Le discours de Pablo Iglesias en ouverture du conseil citoyen de Podemos, le 9 juillet 2016, à Madrid.


Pour Juan Carlos Monedero, co-fondateur de Podemos (et très proche d’Iglesias), c’est avant tout le résultat d’une « campagne de peur » orchestrée par les grands médias du pays et les principaux partis politiques, qui se sont plu à caricaturer les dirigeants de Podemos en dangereux chavistes. Certains électeurs de Podemos semblent par ailleurs avoir rechigné à voter pour une coalition avec IU, parti associé à de lourds scandales de corruption dans la région de Madrid en particulier. À l’inverse, des électeurs traditionnels d’IU ont, semble-t-il, préféré s’abstenir, déstabilisés par la stratégie agressive mais aussi parfois incohérente de Podemos, qui a tout à la fois appelé à devenir la « nouvelle social-démocratie » à la place du PSOE, et multiplié les appels à la « patrie » pour séduire d’ex-électeurs du PP. À cela s'ajoute sans doute l'épuisement de cadres d'un parti encore très jeune, confrontés à la répétition d'élections municipales, régionales et législatives à un rythme très soutenu depuis mars 2015.

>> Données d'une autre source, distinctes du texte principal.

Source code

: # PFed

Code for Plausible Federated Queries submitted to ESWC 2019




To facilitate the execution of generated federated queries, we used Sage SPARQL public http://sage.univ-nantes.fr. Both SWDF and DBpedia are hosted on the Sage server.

Dès le 4 juillet, lors d’un séminaire de travail, Pablo Iglesias estimait que les élections du 26 juin marquaient la fin d’un cycle politique. Lors du congrès fondateur de Vistalegre en octobre 2014 (auquel Mediapart avait assisté), Podemos avait fixé son objectif : « prendre le ciel d’assaut », parce qu’une fenêtre d’opportunité s’était ouverte à ses yeux. Désormais, cette fenêtre vient de se fermer : « C’est la fin de l’hypothèse du “blitz”, de la guerre de mouvements, de l’assaut », a prédit l’ex-professeur de sciences politiques.

L’heure est à assumer l’opposition au PP, depuis le cœur des institutions. Podemos doit donc s’attendre à devenir « un parti normal », a pronostiqué Iglesias. Et cette stratégie s’annonce forcément risquée : il faudra éviter de tomber dans le « crétinisme » parlementaire, pour que Podemos reste un objet « sexy ». Sans langue de bois, Iglesias a résumé l’affaire : « Il est possible que l’on remporte les élections dans quatre ans. Ou alors que l’on se prenne une dégelée, dans des proportions stratosphériques… » 

À ce stade, Podemos traîne des pieds pour organiser un nouveau congrès, de peur d'exacerber les tensions en interne. Selon les statuts du parti, il doit avoir lieu d’ici octobre 2017. Iglesias et ses proches parlent d’un rendez-vous fin 2016 ou début 2017 pour fixer un nouveau cap. La période ne sera pas simple à gérer pour Iglesias, dont le leadership va être de plus en plus contesté. En interne, la guerre des clans pourrait éclater, comme ce fut le cas au printemps 2016, lorsque Iglesias a expulsé de la direction l'un de ses adversaires. De ce point de vue, le score du 26 juin prépare sans doute le terrain à une bataille des chefs, entre Iglesias, partisan de l’alliance avec IU, au style très clivant, et Iñigo Érrejón, numéro deux du mouvement, théoricien de la transversalité (« ni droite ni gauche »), opposé à l’alliance avec IU, et dont le style plus pragmatique (et au fond, les convictions plus nettement sociales-démocrates) pourrait séduire davantage, à moyen terme.